= INFORMATION GIVEN =
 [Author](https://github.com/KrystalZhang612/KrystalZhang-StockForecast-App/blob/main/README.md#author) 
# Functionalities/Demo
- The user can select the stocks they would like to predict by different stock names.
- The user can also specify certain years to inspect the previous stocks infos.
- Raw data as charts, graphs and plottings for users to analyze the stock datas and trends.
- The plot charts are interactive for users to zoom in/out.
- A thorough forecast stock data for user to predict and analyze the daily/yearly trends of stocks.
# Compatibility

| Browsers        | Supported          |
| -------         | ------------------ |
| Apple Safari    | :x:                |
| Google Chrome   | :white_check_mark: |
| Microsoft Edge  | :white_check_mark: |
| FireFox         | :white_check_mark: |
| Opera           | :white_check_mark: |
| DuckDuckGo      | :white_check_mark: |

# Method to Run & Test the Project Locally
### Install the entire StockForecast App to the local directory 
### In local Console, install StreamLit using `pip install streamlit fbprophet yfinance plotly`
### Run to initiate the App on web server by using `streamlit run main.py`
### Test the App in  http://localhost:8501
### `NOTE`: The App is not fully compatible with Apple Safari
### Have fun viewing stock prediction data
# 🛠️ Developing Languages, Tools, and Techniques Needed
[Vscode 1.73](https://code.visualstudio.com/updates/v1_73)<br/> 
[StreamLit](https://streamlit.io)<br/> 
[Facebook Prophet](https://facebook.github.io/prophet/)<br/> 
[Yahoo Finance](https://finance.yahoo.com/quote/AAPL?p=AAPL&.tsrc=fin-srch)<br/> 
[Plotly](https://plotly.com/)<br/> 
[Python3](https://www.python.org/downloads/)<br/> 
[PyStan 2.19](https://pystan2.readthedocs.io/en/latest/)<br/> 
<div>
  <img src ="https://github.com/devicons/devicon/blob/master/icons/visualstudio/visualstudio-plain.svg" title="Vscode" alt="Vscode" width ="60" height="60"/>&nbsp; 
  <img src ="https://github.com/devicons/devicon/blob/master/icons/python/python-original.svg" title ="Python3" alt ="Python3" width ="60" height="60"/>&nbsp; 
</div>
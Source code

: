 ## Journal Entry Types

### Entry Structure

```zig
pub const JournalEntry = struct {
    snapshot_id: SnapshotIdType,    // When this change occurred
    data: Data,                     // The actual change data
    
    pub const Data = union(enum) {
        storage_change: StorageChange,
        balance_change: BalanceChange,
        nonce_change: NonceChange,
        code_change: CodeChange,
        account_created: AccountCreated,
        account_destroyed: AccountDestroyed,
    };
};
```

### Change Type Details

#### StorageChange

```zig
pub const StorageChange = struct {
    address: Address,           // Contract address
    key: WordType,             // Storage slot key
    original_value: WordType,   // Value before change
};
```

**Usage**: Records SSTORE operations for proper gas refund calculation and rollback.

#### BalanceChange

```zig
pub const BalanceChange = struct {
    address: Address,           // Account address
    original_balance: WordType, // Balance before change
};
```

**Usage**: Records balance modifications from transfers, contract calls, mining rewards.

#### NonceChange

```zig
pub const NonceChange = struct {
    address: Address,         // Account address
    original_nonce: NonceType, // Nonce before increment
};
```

= REQUIRED ACTION =
Whenever "NonceChange" occurs in a line of the entries, copy that line.

= RESULT =
        nonce_change: NonceChange,
#### NonceChange
pub const NonceChange = struct {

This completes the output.